For this reason you are prescribed antibiotic therapy, since the conditions of asepsis must be as near as possible to absolute and we should avoid operating when the body is weakened (by another infection, poorly controlled diabetes etc).
Haemorrhages
As with any buccal surgery, a haemorrhage or a haematoma may occur, but this is not serious in the vast majority of cases.
Lesions of the nerves
In the lower jaw (mandible) lies the nerve serving the lip and the chin which runs inside the bone (in the region of the premolars and the molars). For this reason a scan is also requested in order to locate it accurately, and sometimes, if the depth of bone is insufficient, you will be refused an implant in this area.
Very rarely the nerve can be touched, while the implant is being performed (due to a technical error, a poor understanding of the scan, the patient moving at the moment of drilling, etc.), or afterwards by a compressive haematoma or oedema.
This results in a reduction in the sensitivity of the lip and chin (not paralysis). These disorders are generally reversible upon appropriate treatment.

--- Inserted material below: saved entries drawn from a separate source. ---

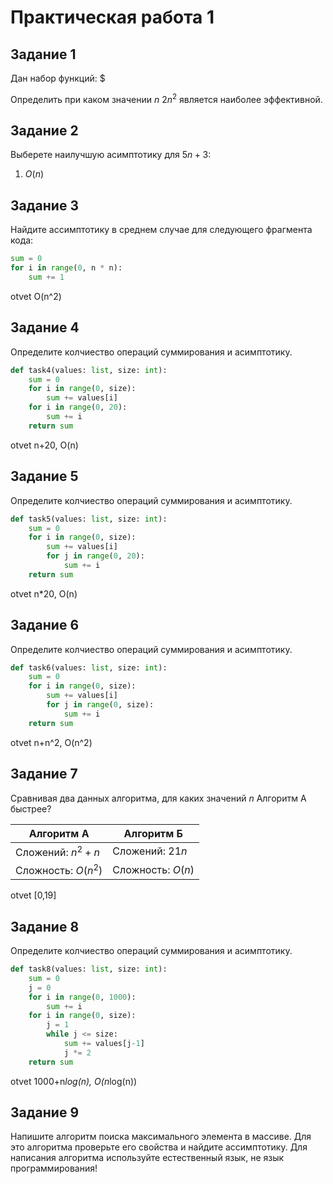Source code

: # Практическая работа 1

## Задание 1

Дан набор функций: $


Определить при каком значении $n$ $2n^2$ является наиболее эффективной.

## Задание 2
Выберете наилучшую асимптотику для $5n+3$:

1. $O(n)$


## Задание 3

Найдите ассимптотику в среднем случае для следующего фрагмента кода:

```python
sum = 0
for i in range(0, n * n):
    sum += 1
```
otvet O(n^2)
## Задание 4

Определите колчиество операций суммирования и асимптотику.

```python
def task4(values: list, size: int):
    sum = 0
    for i in range(0, size):
        sum += values[i]
    for i in range(0, 20):
        sum += i
    return sum
```
otvet n+20, O(n)
## Задание 5

Определите колчиество операций суммирования и асимптотику.

```python
def task5(values: list, size: int):
    sum = 0
    for i in range(0, size):
        sum += values[i]
        for j in range(0, 20):
            sum += i
    return sum
```

otvet n*20, O(n)

## Задание 6

Определите колчиество операций суммирования и асимптотику.

```python
def task6(values: list, size: int):
    sum = 0
    for i in range(0, size):
        sum += values[i]
        for j in range(0, size):
            sum += i
    return sum
```
otvet n+n^2, O(n^2)

## Задание 7

Сравнивая два данных алгоритма, для каких значений $n$ Алгоритм А быстрее?

Алгоритм А | Алгоритм Б
---|---
Сложений: $n^2+n$ | Сложений: $21n$
Сложность: $O(n^2)$| Сложность: $O(n)$
otvet [0,19]
## Задание 8

Определите колчиество операций суммирования и асимптотику.

```python
def task8(values: list, size: int):
    sum = 0
    j = 0
    for i in range(0, 1000):
        sum += i
    for i in range(0, size):
        j = 1
        while j <= size:
            sum += values[j-1]
            j *= 2
    return sum
```
otvet 1000+n*log(n), O(n*log(n))

## Задание 9

Напишите алгоритм поиска максимального элемента в массиве. Для это алгоритма проверьте его свойства и найдите ассимптотику.
Для написания алгоритма используйте естественный язык, не язык программирования!
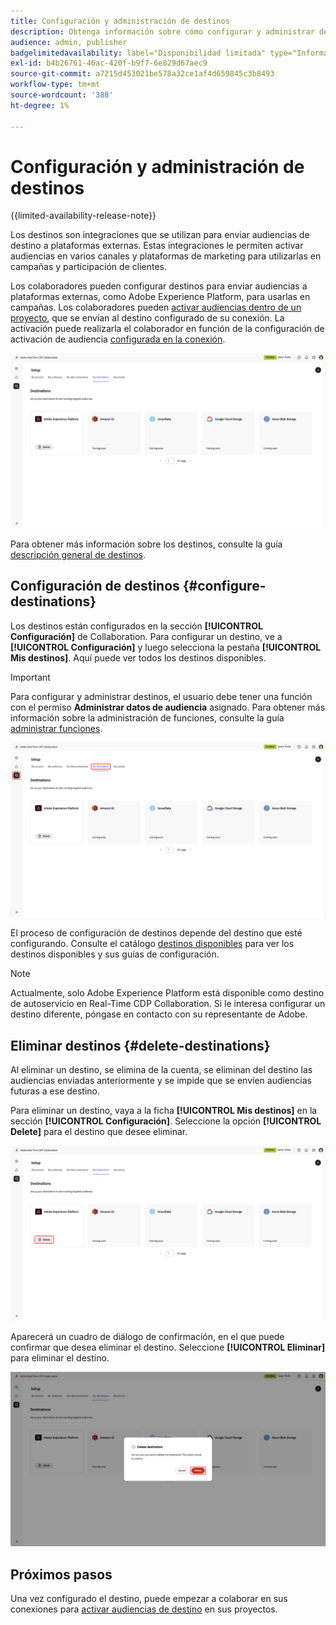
 ```yaml
---
title: Configuración y administración de destinos
description: Obtenga información sobre cómo configurar y administrar destinos en Real-Time CDP Collaboration.
audience: admin, publisher
badgelimitedavailability: label="Disponibilidad limitada" type="Informative" url="https://helpx.adobe.com/es/legal/product-descriptions/real-time-customer-data-platform-collaboration.html newtab=true"
exl-id: b4b26761-46ac-420f-b9f7-6e829d67aec9
source-git-commit: a7215d453021be578a32ce1af4d659845c3b8493
workflow-type: tm+mt
source-wordcount: '388'
ht-degree: 1%

---
```


# Configuración y administración de destinos

{{limited-availability-release-note}}

Los destinos son integraciones que se utilizan para enviar audiencias de destino a plataformas externas. Estas integraciones le permiten activar audiencias en varios canales y plataformas de marketing para utilizarlas en campañas y participación de clientes.

Los colaboradores pueden configurar destinos para enviar audiencias a plataformas externas, como Adobe Experience Platform, para usarlas en campañas. Los colaboradores pueden [activar audiencias dentro de un proyecto](../collaborate/activate.md), que se envían al destino configurado de su conexión. La activación puede realizarla el colaborador en función de la configuración de activación de audiencia [configurada en la conexión](/help/guide/connect/establishing-connections.md#configure-connection-settings).

![La ficha Mis destinos del área de trabajo de instalación muestra destinos de Adobe Experience Platform activos.](/help/assets/setup/manage-destinations/my-destinations-overview.png)

Para obtener más información sobre los destinos, consulte la guía [descripción general de destinos](../destinations/overview.md).

## Configuración de destinos {#configure-destinations}

Los destinos están configurados en la sección **[!UICONTROL Configuración]** de Collaboration. Para configurar un destino, ve a **[!UICONTROL Configuración]** y luego selecciona la pestaña **[!UICONTROL Mis destinos]**. Aquí puede ver todos los destinos disponibles.

>[!IMPORTANT]
>
>Para configurar y administrar destinos, el usuario debe tener una función con el permiso **Administrar datos de audiencia** asignado. Para obtener más información sobre la administración de funciones, consulte la guía [administrar funciones](../permissions/manage-roles.md).

![La ficha Mis destinos del área de trabajo de instalación muestra los destinos disponibles.](/help/assets/setup/manage-destinations/my-destinations.png)

El proceso de configuración de destinos depende del destino que esté configurando. Consulte el catálogo [destinos disponibles](../destinations/overview.md#available-destinations) para ver los destinos disponibles y sus guías de configuración.

>[!NOTE]
>
>Actualmente, solo Adobe Experience Platform está disponible como destino de autoservicio en Real-Time CDP Collaboration. Si le interesa configurar un destino diferente, póngase en contacto con su representante de Adobe.

## Eliminar destinos {#delete-destinations}

Al eliminar un destino, se elimina de la cuenta, se eliminan del destino las audiencias enviadas anteriormente y se impide que se envíen audiencias futuras a ese destino.

Para eliminar un destino, vaya a la ficha **[!UICONTROL Mis destinos]** en la sección **[!UICONTROL Configuración]**. Seleccione la opción **[!UICONTROL Delete]** para el destino que desee eliminar.

![Área de trabajo Mis destinos con la opción Eliminar resaltada para el destino Adobe Experience Platform.](/help/assets/setup/manage-destinations/delete-destination.png)

Aparecerá un cuadro de diálogo de confirmación, en el que puede confirmar que desea eliminar el destino. Seleccione **[!UICONTROL Eliminar]** para eliminar el destino.

![Cuadro de diálogo Eliminar destino con la opción Eliminar resaltada.](/help/assets/setup/manage-destinations/delete-destination-confirmation.png)

## Próximos pasos

Una vez configurado el destino, puede empezar a colaborar en sus conexiones para [activar audiencias de destino](../collaborate/activate.md) en sus proyectos.
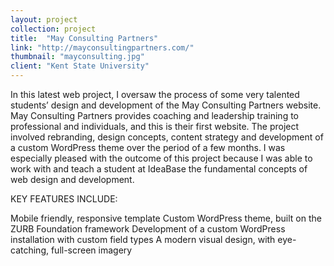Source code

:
 ```yaml
---
layout: project
collection: project
title:  "May Consulting Partners"
link: "http://mayconsultingpartners.com/"
thumbnail: "mayconsulting.jpg"
client: "Kent State University"
---
```


In this latest web project, I oversaw the process of some very talented students’ design and development of the May Consulting Partners website.  May Consulting Partners provides coaching and leadership training to professional and individuals, and this is their first website. The project involved rebranding, design concepts, content strategy and development of a custom WordPress theme over the period of a few months.  I was especially pleased with the outcome of this project because I was able to work with and teach a student at IdeaBase the fundamental concepts of web design and development.

KEY FEATURES INCLUDE:

Mobile friendly, responsive template
Custom WordPress theme, built on the ZURB Foundation framework
Development of a custom WordPress installation with custom field types
A modern visual design, with eye-catching, full-screen imagery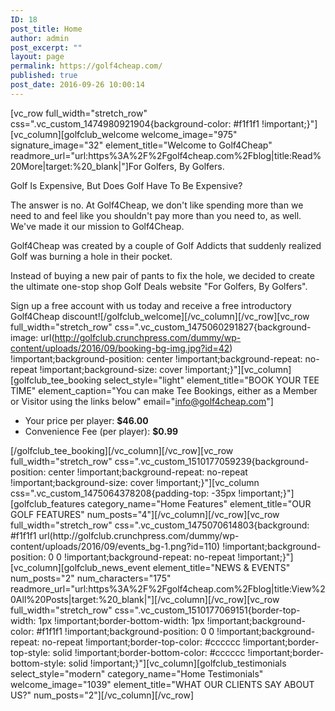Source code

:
 ```yaml
---
ID: 18
post_title: Home
author: admin
post_excerpt: ""
layout: page
permalink: https://golf4cheap.com/
published: true
post_date: 2016-09-26 10:00:14
---
```

[vc_row full_width="stretch_row" css=".vc_custom_1474980921904{background-color: #f1f1f1 !important;}"][vc_column][golfclub_welcome welcome_image="975" signature_image="32" element_title="Welcome to Golf4Cheap" readmore_url="url:https%3A%2F%2Fgolf4cheap.com%2Fblog|title:Read%20More|target:%20_blank|"]For Golfers, By Golfers.

<span data-sheets-value="{&quot;1&quot;:2,&quot;2&quot;:&quot;But Does Golf Have To Be Expensive? The answer is no. At Golf4Cheap, we don't like spending more than we need to, and feel like you shouldn't pay more than you need to, as well. We've made it our mission to Golf4Cheap.&quot;}" data-sheets-userformat="{&quot;2&quot;:833,&quot;3&quot;:[null,0],&quot;9&quot;:1,&quot;11&quot;:4,&quot;12&quot;:0}">Golf Is Expensive, But Does Golf Have To Be Expensive? </span>

<span data-sheets-value="{&quot;1&quot;:2,&quot;2&quot;:&quot;But Does Golf Have To Be Expensive? The answer is no. At Golf4Cheap, we don't like spending more than we need to, and feel like you shouldn't pay more than you need to, as well. We've made it our mission to Golf4Cheap.&quot;}" data-sheets-userformat="{&quot;2&quot;:833,&quot;3&quot;:[null,0],&quot;9&quot;:1,&quot;11&quot;:4,&quot;12&quot;:0}">The answer is no. At Golf4Cheap, we don't like spending more than we need to and feel like you shouldn't pay more than you need to, as well. We've made it our mission to Golf4Cheap.</span>

<span data-sheets-value="{&quot;1&quot;:2,&quot;2&quot;:&quot;Golf4Cheap was created by a couple of Golf Addicts that suddenly realized Golf was burning a hole in their pocket.&quot;}" data-sheets-userformat="{&quot;2&quot;:833,&quot;3&quot;:[null,0],&quot;9&quot;:1,&quot;11&quot;:4,&quot;12&quot;:0}">Golf4Cheap was created by a couple of Golf Addicts that suddenly realized Golf was burning a hole in their pocket.</span>

<span data-sheets-value="{&quot;1&quot;:2,&quot;2&quot;:&quot;Instead of buying a new pair of pants to fix the hole, we decided to create the ultimate one-stop shop Golf Deals website \&quot;For Golfers, By Golfers\&quot;. &quot;}" data-sheets-userformat="{&quot;2&quot;:833,&quot;3&quot;:[null,0],&quot;9&quot;:1,&quot;11&quot;:4,&quot;12&quot;:0}">Instead of buying a new pair of pants to fix the hole, we decided to create the ultimate one-stop shop Golf Deals website "For Golfers, By Golfers".</span>

<span data-sheets-value="{&quot;1&quot;:2,&quot;2&quot;:&quot;Sign up a free account with us today and receive a free introductory Golf4Cheap discount!&quot;}" data-sheets-userformat="{&quot;2&quot;:513,&quot;3&quot;:[null,0],&quot;12&quot;:0}">Sign up a free account with us today and receive a free introductory Golf4Cheap discount!</span>[/golfclub_welcome][/vc_column][/vc_row][vc_row full_width="stretch_row" css=".vc_custom_1475060291827{background-image: url(http://golfclub.crunchpress.com/dummy/wp-content/uploads/2016/09/booking-bg-img.jpg?id=42) !important;background-position: center !important;background-repeat: no-repeat !important;background-size: cover !important;}"][vc_column][golfclub_tee_booking select_style="light" element_title="BOOK YOUR TEE TIME" element_caption="You can make Tee Bookings, either as a Member or Visitor using the links below" email="info@golf4cheap.com"]
<ul>
 	<li>Your price per player: <strong>$46.00</strong></li>
 	<li>Convenience Fee (per player): <strong>$0.99</strong></li>
</ul>
[/golfclub_tee_booking][/vc_column][/vc_row][vc_row full_width="stretch_row" css=".vc_custom_1510177059239{background-position: center !important;background-repeat: no-repeat !important;background-size: cover !important;}"][vc_column css=".vc_custom_1475064378208{padding-top: -35px !important;}"][golfclub_features category_name="Home Features" element_title="OUR GOLF FEATURES" num_posts="4"][/vc_column][/vc_row][vc_row full_width="stretch_row" css=".vc_custom_1475070614803{background: #f1f1f1 url(http://golfclub.crunchpress.com/dummy/wp-content/uploads/2016/09/events_bg-1.png?id=110) !important;background-position: 0 0 !important;background-repeat: no-repeat !important;}"][vc_column][golfclub_news_event element_title="NEWS &amp; EVENTS" num_posts="2" num_characters="175" readmore_url="url:https%3A%2F%2Fgolf4cheap.com%2Fblog|title:View%20All%20Posts|target:%20_blank|"][/vc_column][/vc_row][vc_row full_width="stretch_row" css=".vc_custom_1510177069151{border-top-width: 1px !important;border-bottom-width: 1px !important;background-color: #f1f1f1 !important;background-position: 0 0 !important;background-repeat: no-repeat !important;border-top-color: #cccccc !important;border-top-style: solid !important;border-bottom-color: #cccccc !important;border-bottom-style: solid !important;}"][vc_column][golfclub_testimonials select_style="modern" category_name="Home Testimonials" welcome_image="1039" element_title="WHAT OUR CLIENTS SAY ABOUT US?" num_posts="2"][/vc_column][/vc_row]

Exceptionally, there can also be a lesion of the lingual nerve which gives anaesthesia of the tip of the tongue.
Late Complications
Late failure – several years after placement – can be due to mechanical factors (pathologic masticatory forces), loosening of the implant (as a natural tooth may), lack of hygiene or a generally weak condition.
This results in the loss of the implant (which no longer holds) or more rarely its fracture.
Hence the importance of very rigorous hygiene and regular checkups for preventing if necessary any irreversible pathology.